Siempre habría dificultades, desde una llanta ponchada hasta lluvias torrenciales. Cada día traería sus propios dilemas, en forma de dolores de espalda o gastritis. Pero tan cierto como los problemas era la declaración bíblica: “un refugio seguro”. Ante cada problema, Freya podía hacerse pequeña en su mente y descansar en el hueco de la mano del Padre que era lo suficientemente grande para envolverla y protegerla de cualquier dificultad. 

—¡Lista!

Freya contempló su reflejo y esbozó una sonrisa. Sacó su cartera y le pagó a Karina. 

—Te espero en dos meses —sonrió la peluquera. 

—Aquí estaré. 

Freya se preguntó si debió haberle contado más detalles de su vida, como hacían tantas otras mujeres. Quizá debía mostrar más interés y preguntar por las sobrinas. Pero Maru, la chica de las uñas, regresó acompañada por una chica que quería colocarse unas extensiones, así que Freya se despidió de todas y se detuvo frente a la panadería. Lamentablemente, el tinte había subido de precio y ya no traía cambio. No se angustiaría. El Señor era bueno. A estas alturas, su madre tendría una cena preparada.

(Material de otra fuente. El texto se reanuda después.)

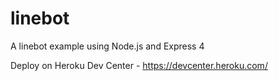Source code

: # linebot
A linebot example using Node.js and Express 4

Deploy on Heroku Dev Center - https://devcenter.heroku.com/
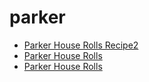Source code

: # parker

 * [Parker House Rolls Recipe2](../../index/p/parker-house-rolls-recipe2.json)
 * [Parker House Rolls](../../index/p/parker-house-rolls.json)
 * [Parker House Rolls](../../index/p/parker-house-rolls.json)
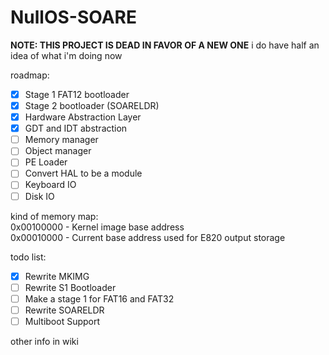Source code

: # NullOS-SOARE

**NOTE: THIS PROJECT IS DEAD IN FAVOR OF A NEW ONE**
i do have half an idea of what i'm doing now

roadmap: 
- [x] Stage 1 FAT12 bootloader
- [x] Stage 2 bootloader (SOARELDR)
- [x] Hardware Abstraction Layer
- [x] GDT and IDT abstraction
- [ ] Memory manager <IN-PROGRESS>
- [ ] Object manager
- [ ] PE Loader
- [ ] Convert HAL to be a module
- [ ] Keyboard IO
- [ ] Disk IO

kind of memory map:\
0x00100000 - Kernel image base address\
0x00010000 - Current base address used for E820 output storage

todo list:
- [x] Rewrite MKIMG
- [ ] Rewrite S1 Bootloader <IN-PROGRESS>
- [ ] Make a stage 1 for FAT16 and FAT32 <IN-PROGRESS>
- [ ] Rewrite SOARELDR <IN-PROGRESS>
- [ ] Multiboot Support

other info in wiki
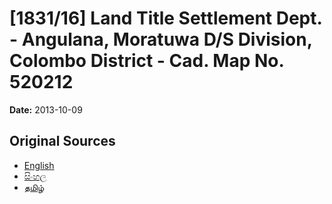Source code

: # [1831/16] Land Title Settlement Dept. - Angulana, Moratuwa D/S Division, Colombo District - Cad. Map No. 520212

**Date:** 2013-10-09

## Original Sources

- [English](https://documents.gov.lk/view/extra-gazettes/2013/10/1831-16_E.pdf)
- [සිංහල](https://documents.gov.lk/view/extra-gazettes/2013/10/1831-16_S.pdf)
- [தமிழ்](https://documents.gov.lk/view/extra-gazettes/2013/10/1831-16_T.pdf)
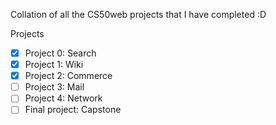 Collation of all the CS50web projects that I have completed :D

Projects
- [x] Project 0: Search
- [x] Project 1: Wiki
- [x] Project 2: Commerce
- [ ] Project 3: Mail
- [ ] Project 4: Network
- [ ] Final project: Capstone
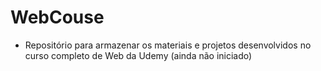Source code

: # WebCouse
- Repositório para armazenar os materiais e projetos desenvolvidos no curso completo de Web da Udemy (ainda não iniciado)
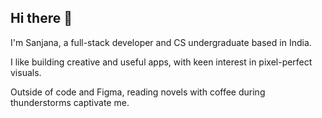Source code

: ## Hi there 👋

I'm Sanjana, a full-stack developer and CS undergraduate based in India.

I like building creative and useful apps, with keen interest in pixel-perfect visuals.

Outside of code and Figma, reading novels with coffee during thunderstorms captivate me.
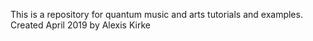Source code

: This is a repository for quantum music and arts tutorials and examples.
Created April 2019 by Alexis Kirke
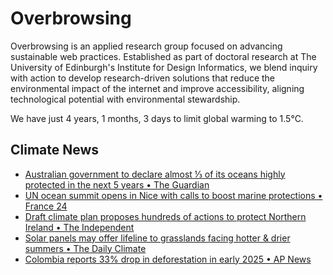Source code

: # Overbrowsing

Overbrowsing is an applied research group focused on advancing sustainable web practices. Established as part of doctoral research at The University of Edinburgh's Institute for Design Informatics, we blend inquiry with action to develop research-driven solutions that reduce the environmental impact of the internet and improve accessibility, aligning technological potential with environmental stewardship.

<!-- clock-time -->
We have just 4 years, 1 months, 3 days to limit global warming to 1.5°C.
<!-- /clock-time -->

## Climate News
<!-- clock-news -->
- [Australian government to declare almost ⅓ of its oceans highly protected in the next 5 years • The Guardian](https://www.france24.com/en/environment/20250609-un-world-oceans-france-pollution-climate )
- [UN ocean summit opens in Nice with calls to boost marine protections • France 24 ](https://www.france24.com/en/environment/20250609-un-world-oceans-france-pollution-climate )
- [Draft climate plan proposes hundreds of actions to protect Northern Ireland  • The Independent](https://www.independent.co.uk/climate-change/news/northern-ireland-agriculture-ngos-environment-rebecca-black-b2766137.html )
- [Solar panels may offer lifeline to grasslands facing hotter & drier summers • The Daily Climate](https://www.dailyclimate.org/solar-panels-may-offer-lifeline-to-grasslands-facing-hotter-drier-summers-2672321568.html )
- [Colombia reports 33% drop in deforestation in early 2025 • AP News](https://apnews.com/article/deforestation-colombia-amazon-environment-data-2025-crime-crackdown-coca-21dd60ac0865cecb12ca1870ab4de645 )
<!-- /clock-news -->
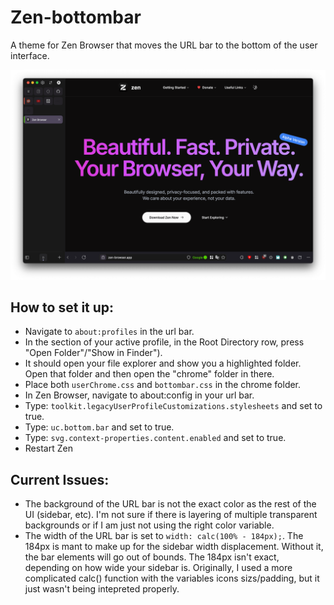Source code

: # Zen-bottombar
A theme for Zen Browser that moves the URL bar to the bottom of the user interface.

![Screenshot of interface with them theme enabled.](https://github.com/sprokolopolis/Zen-bottombar/blob/main/bottombar.png)

## How to set it up:
* Navigate to `about:profiles` in the url bar.
* In the section of your active profile, in the Root Directory row, press "Open Folder"/"Show in Finder").
* It should open your file explorer and show you a highlighted folder. Open that folder and then open the "chrome" folder in there.
* Place both `userChrome.css` and `bottombar.css` in the chrome folder.
* In Zen Browser, navigate to about:config in your url bar.
* Type: `toolkit.legacyUserProfileCustomizations.stylesheets` and set to true.
* Type: `uc.bottom.bar` and set to true.
* Type: `svg.context-properties.content.enabled` and set to true.
* Restart Zen

## Current Issues:
* The background of the URL bar is not the exact color as the rest of the UI (sidebar, etc). I'm not sure if there is layering of multiple transparent backgrounds or if I am just not using the right color variable.
* The width of the URL bar is set to `width: calc(100% - 184px);`. The 184px  is mant to make up for the sidebar width displacement. Without it, the bar elements will go out of bounds. The 184px isn't exact, depending on how wide your sidebar is. Originally, I used a more complicated calc() function with the variables icons sizs/padding, but it just wasn't being intepreted properly.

Freya se subió al auto y se colocó el cinturón de seguridad. Antes de arrancar, contempló el letrero encima de la puerta del salón de belleza. “Estética Betania”. No había mejor nombre para el negocio de Karina. Uno entraba como una Marta, afanada y turbada por muchas cosas, y salía como María, más serena y ubicada. Por esa razón, no le importaba cruzar media ciudad por un corte de cabello.